- The cover to Powerman #30, art by Brian Bolland.

Publication information
- Publisher: Pikin Press (aka Pican Publications)
- First appearance: Powerman #1 (1975)
- Created by: (writers) Don Avenall and Norman Worker (artists) Dave Gibbons and Brian Bolland

In-story information
- Species: Human
- Place of origin: Nigeria, Earth
- Abilities: Superhuman strength; Flight;

Publication information
- Schedule: Biweekly
- Format: Ongoing series
- Genre: Superhero;
- Publication date: 1975 – 1977
- Main character: Powerman (aka Powerbolt)

Creative team
- Written by: Don Avenall and Norman Worker
- Artist(s): Dave Gibbons and Brian Bolland

= Powerman (comics) =

Powerman is a British comic book series that was initially distributed in Nigeria in the mid-1970s. Powerman was written by Don Avenall (aka Donne Avenell) and Norman Worker, and illustrated by Dave Gibbons and Brian Bolland. Rendered in a simple style reminiscent of the Golden Age Captain Marvel, the series starred a superhero named Powerman. When the comics were re-published in the United Kingdom the character's name became Powerbolt.

The Powerman comics also feature a backup series called Jango, about a black sheriff.

== Publication history ==
Historically, comics in Nigeria were imported and had white protagonists. An executive from Pikin, a Nigerian advertising agency, approached English art agency Bardon Press Features to discuss the idea of creating a series with a black superhero, that would be used to promote literacy in Nigeria.

Aspiring comic book artists Dave Gibbons and Brian Bolland were connected to Bardon Press Features and were tapped for the job. When Gibbons asked why African creators did not work on the strips, he was told that African artists would likely emerge once comics become popular in Africa. With comics purportedly being new to Nigeria, Bolland recalls this work being created specifically to be "really simple; six panels on a page and [all] the panels had to be numbered". Gibbons also recalls there was difficulty adjusting to writing for a Nigerian culture; for instance, he was told that a fat stomach indicated "success and power" instead of "gluttony or greed" and that having Powerman "always get off with the girls" was not considered sexist.
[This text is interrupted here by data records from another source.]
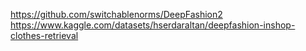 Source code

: https://github.com/switchablenorms/DeepFashion2
https://www.kaggle.com/datasets/hserdaraltan/deepfashion-inshop-clothes-retrieval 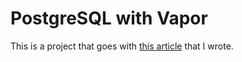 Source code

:# PostgreSQL with Vapor

This is a project that goes with [this article](https://medium.com/@caleb.kleveter/using-postgresql-with-vapor-2-ea346f7fb9c) that I wrote.
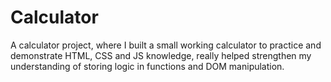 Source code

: # Calculator
A calculator project, where I built a small working calculator to practice and demonstrate HTML, CSS and JS knowledge, really helped strengthen my understanding of storing logic in functions and DOM manipulation.
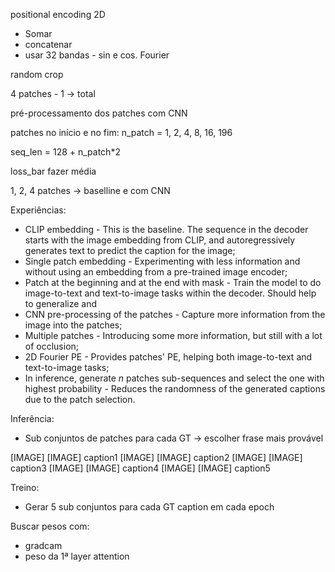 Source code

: positional encoding 2D
* Somar
* concatenar
* usar 32 bandas - sin e cos. Fourier

random crop

4 patches - 1 -> total



pré-processamento dos patches com CNN

patches no início e no fim:
n_patch = 1, 2, 4, 8, 16, 196

seq_len = 128 + n_patch*2


loss_bar fazer média 


1, 2, 4 patches -> baselline e com CNN



Experiências:
* CLIP embedding - This is the baseline. The sequence in the decoder starts with the image embedding from CLIP, and autoregressively generates text to predict the caption for the image;
* Single patch embedding - Experimenting with less information and without using an embedding from a pre-trained image encoder;
* Patch at the beginning and at the end with mask - Train the model to do image-to-text and text-to-image tasks within the decoder. Should help to generalize and
* CNN pre-processing of the patches - Capture more information from the image into the patches;
* Multiple patches - Introducing some more information, but still with a lot of occlusion;
* 2D Fourier PE - Provides patches' PE, helping both image-to-text and text-to-image tasks;
* In inference, generate *n* patches sub-sequences and select the one with highest probability - Reduces the randomness of the generated captions due to the patch selection.









Inferência:
* Sub conjuntos de patches para cada GT -> escolher frase mais provável

\[IMAGE] \[IMAGE] caption1
\[IMAGE] \[IMAGE] caption2
\[IMAGE] \[IMAGE] caption3
\[IMAGE] \[IMAGE] caption4
\[IMAGE] \[IMAGE] caption5

Treino:
* Gerar 5 sub conjuntos para cada GT caption em cada epoch


Buscar pesos com:
* gradcam
* peso da 1ª layer attention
Gibbons designed the character and the series logo. Gibbons and Bolland were to draw alternate issues, though they worked closely together. Together, they produced one 14-page issue per month, which was published every fortnight. Bolland's first issue was Powerman #2, and he recalls that "soon Dave had drawn his entire story and I had produced just a few pages". This knowledge — "that Dave could produce a page a day... and that I was going to have to do the same" — was a shock, but proved to be "the very best kind of training ground". Ultimately, Bolland "drew around 300 pages of that very straightforward, simple-to-follow work, and I guess the storytelling flowed naturally from that". Even so, he "was always struggling to get the last eight or ten pages finished" and was occasionally helped by friends, including Gibbons and future-2000 AD and League of Extraordinary Gentlemen artist Kevin O'Neill.

By 1977 Powerman dropped to a monthly schedule.

In 1988, the British publisher Acme Press reprinted the series to capitalize on the popularity of the artists, both of whose careers had since taken off. Power Comics was a four-issue bimonthly limited series of 32 pages each, and was overseen by Bambos Georgiou. Powerman's name was changed to "Powerbolt" to avoid confusion with the character Luke Cage (also called "Power Man"), published by Marvel Comics. As part of Acme's deal with Eclipse Comics, Power Comics was distributed in the U.S. by the Californian publisher.

== Fictional character history ==
Powerman protects Nigeria from dinosaurs, robots, and other threats. One white character, a dishonest blond property developer, is named Boss Blitzer. Blitzer faces defeat at the hands of Powerman.

== Powers and abilities ==
Powerman has superhuman strength and can fly. His only apparent weakness is snakebite.